Who? Norman Borlaug, 92, is the father of the "Green Revolution,"
the dramatic improvement in agricultural productivity that swept
the globe in the 1960s. He is now the subject of an admiring biography
by Leon Hesser, a former State Department official who first met
Mr. Borlaug 40 years ago in Pakistan, where they worked together
to boost that country's grain production. "The Man Who Fed
the World" describes, in a workmanlike way, how a poor Iowa
farm boy trained in forestry and plant pathology came to be one
of humanity's greatest benefactors.
After graduating from the University of Minnesota in 1944, Mr. Borlaug
accepted an invitation from the Rockefeller Foundation to work on
a project to boost wheat production in Mexico. At the time, Mexico
was importing a good share of its grain. Working at plant breeding
stations near Mexico City in the south and near Obregon in the northwestern
part of the country, Mr.
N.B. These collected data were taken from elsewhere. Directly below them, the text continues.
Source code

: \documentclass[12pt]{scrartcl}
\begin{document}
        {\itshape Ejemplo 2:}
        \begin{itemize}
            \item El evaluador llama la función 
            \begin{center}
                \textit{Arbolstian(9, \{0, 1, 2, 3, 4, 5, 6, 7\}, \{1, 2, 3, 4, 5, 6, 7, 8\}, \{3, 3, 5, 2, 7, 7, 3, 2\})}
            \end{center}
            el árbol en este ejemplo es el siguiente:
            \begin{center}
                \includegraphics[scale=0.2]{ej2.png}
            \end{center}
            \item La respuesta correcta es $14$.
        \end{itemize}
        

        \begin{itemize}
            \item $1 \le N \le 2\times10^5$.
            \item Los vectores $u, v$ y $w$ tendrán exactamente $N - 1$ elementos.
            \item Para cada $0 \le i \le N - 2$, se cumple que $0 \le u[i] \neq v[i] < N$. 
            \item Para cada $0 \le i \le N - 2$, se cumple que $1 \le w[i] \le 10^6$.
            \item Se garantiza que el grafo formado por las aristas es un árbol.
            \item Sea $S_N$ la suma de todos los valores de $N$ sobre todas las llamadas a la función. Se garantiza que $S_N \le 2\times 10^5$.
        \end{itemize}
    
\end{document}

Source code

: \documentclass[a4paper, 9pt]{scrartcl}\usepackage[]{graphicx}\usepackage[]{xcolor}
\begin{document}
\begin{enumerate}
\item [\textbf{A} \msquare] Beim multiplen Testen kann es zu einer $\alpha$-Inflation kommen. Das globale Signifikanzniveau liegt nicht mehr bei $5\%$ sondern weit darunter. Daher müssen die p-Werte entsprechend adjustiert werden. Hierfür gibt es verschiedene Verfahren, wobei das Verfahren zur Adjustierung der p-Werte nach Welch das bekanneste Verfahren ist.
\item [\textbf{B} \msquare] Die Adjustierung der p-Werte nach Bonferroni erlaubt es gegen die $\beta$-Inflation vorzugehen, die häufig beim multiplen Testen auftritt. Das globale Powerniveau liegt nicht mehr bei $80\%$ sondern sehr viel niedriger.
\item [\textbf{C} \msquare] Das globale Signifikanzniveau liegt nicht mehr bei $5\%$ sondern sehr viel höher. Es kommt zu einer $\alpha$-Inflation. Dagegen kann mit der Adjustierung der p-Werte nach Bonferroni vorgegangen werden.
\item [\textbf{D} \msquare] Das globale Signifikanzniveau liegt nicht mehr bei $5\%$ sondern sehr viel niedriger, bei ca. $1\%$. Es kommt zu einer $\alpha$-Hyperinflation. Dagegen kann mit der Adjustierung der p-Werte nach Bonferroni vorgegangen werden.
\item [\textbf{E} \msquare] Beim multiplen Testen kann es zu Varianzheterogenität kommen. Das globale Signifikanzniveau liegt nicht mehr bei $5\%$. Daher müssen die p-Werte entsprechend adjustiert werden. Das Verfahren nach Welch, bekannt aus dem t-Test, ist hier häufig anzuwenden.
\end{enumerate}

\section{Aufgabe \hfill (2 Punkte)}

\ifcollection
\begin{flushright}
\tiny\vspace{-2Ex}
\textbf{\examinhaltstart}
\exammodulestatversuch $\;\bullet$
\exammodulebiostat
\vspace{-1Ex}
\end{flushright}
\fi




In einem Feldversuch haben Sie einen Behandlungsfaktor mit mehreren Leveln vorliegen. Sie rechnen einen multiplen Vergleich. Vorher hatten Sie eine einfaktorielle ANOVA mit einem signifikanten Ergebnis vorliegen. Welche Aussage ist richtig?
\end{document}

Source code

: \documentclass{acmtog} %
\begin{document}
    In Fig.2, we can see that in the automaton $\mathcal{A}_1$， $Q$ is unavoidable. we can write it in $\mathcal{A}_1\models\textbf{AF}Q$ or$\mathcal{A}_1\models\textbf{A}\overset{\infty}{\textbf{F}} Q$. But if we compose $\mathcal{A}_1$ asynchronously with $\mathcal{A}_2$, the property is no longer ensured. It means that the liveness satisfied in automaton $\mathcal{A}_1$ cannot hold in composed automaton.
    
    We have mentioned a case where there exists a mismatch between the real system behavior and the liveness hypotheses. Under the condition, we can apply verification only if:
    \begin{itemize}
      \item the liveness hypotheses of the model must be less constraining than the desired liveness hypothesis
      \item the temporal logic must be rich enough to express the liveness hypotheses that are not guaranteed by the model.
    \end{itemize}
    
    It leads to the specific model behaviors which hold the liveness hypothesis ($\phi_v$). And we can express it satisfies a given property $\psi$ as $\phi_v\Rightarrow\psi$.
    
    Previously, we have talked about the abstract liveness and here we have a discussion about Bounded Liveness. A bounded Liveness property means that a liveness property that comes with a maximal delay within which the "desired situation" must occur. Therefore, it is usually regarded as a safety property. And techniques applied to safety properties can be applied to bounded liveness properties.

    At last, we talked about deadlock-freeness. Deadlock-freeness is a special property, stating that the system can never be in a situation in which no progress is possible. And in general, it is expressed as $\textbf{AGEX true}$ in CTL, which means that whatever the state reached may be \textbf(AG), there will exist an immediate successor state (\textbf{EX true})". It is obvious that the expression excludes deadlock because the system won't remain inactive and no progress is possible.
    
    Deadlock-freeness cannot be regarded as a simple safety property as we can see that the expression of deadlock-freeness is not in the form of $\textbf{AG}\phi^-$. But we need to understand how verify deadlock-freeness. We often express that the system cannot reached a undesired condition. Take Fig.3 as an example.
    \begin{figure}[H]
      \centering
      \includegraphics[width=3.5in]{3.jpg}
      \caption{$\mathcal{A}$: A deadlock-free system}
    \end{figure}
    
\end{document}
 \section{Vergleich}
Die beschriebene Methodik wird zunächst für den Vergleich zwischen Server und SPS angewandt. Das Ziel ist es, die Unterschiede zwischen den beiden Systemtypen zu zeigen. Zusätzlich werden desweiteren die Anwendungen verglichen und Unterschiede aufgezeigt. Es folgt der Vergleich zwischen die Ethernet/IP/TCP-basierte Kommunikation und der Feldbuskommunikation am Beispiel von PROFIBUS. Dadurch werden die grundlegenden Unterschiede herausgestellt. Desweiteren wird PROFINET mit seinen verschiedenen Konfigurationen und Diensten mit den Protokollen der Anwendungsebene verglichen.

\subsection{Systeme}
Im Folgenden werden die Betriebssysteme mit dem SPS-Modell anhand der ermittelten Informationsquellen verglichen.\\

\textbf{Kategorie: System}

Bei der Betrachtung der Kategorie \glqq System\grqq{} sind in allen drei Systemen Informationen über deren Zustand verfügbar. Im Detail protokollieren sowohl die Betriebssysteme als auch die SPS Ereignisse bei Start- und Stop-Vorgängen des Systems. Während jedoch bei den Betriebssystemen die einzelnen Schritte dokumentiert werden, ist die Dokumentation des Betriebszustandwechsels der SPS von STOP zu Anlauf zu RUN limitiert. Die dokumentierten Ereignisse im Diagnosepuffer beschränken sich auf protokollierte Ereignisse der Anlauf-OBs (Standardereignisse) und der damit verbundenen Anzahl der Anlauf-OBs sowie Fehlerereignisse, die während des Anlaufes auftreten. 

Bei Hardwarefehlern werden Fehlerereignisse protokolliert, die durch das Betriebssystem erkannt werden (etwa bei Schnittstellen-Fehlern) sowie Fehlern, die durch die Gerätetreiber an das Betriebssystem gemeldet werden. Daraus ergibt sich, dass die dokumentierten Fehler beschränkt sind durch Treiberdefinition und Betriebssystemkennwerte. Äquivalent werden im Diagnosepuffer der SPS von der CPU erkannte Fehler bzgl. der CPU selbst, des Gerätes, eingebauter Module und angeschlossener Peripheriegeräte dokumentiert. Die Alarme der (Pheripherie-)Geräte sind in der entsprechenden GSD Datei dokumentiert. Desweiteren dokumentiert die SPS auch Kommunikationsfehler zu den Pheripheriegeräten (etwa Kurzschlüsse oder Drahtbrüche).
Borlaug and his staff spent nearly 20 years
breeding the high-yield dwarf wheat that sparked the Green Revolution.
(Using two stations allowed them to plant two crops a year instead
of one, doubling the speed of research.) The key to their success
was painstakingly cross-breeding thousands of wheat varieties to
find those resistant to highly destructive "rust" fungi.
They also changed the architecture of the wheat, from tall gangly
stems to shorter sturdier ones that produced more grain.
It was an achievement that made Mexico self-sufficient in wheat
by the late 1950s and, when later deployed throughout much of the
developing world, forestalled the mass starvation predicted by neo-Malthusians.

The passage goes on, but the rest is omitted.